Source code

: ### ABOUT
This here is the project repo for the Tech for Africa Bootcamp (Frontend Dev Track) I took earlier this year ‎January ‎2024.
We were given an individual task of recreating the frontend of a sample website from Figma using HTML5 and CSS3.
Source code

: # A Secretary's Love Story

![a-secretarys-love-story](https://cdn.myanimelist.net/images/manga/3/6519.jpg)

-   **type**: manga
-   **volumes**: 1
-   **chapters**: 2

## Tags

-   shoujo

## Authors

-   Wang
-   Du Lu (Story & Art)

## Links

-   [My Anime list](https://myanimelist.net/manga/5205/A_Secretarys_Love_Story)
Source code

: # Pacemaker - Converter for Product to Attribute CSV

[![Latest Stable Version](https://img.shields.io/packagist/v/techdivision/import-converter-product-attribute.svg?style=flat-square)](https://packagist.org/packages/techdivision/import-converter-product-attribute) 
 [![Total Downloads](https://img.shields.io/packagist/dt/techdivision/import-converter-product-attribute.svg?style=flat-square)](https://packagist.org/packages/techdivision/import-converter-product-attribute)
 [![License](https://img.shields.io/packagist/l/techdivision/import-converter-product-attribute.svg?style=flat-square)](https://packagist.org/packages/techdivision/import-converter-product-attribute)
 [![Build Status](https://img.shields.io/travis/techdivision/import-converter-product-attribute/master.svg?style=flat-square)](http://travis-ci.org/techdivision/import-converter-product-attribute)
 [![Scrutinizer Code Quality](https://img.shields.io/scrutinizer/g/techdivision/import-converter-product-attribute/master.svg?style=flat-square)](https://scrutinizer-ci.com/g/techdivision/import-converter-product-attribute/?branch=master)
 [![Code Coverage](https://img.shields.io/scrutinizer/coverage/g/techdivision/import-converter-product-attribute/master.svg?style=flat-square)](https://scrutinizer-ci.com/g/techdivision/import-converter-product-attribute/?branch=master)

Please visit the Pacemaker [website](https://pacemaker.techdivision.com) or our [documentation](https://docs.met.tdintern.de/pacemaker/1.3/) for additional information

• Work order:
Take every line above that includes "master" and list it.

• Output below:
 [![Build Status](https://img.shields.io/travis/techdivision/import-converter-product-attribute/master.svg?style=flat-square)](http://travis-ci.org/techdivision/import-converter-product-attribute)
 [![Scrutinizer Code Quality](https://img.shields.io/scrutinizer/g/techdivision/import-converter-product-attribute/master.svg?style=flat-square)](https://scrutinizer-ci.com/g/techdivision/import-converter-product-attribute/?branch=master)
 [![Code Coverage](https://img.shields.io/scrutinizer/coverage/g/techdivision/import-converter-product-attribute/master.svg?style=flat-square)](https://scrutinizer-ci.com/g/techdivision/import-converter-product-attribute/?branch=master)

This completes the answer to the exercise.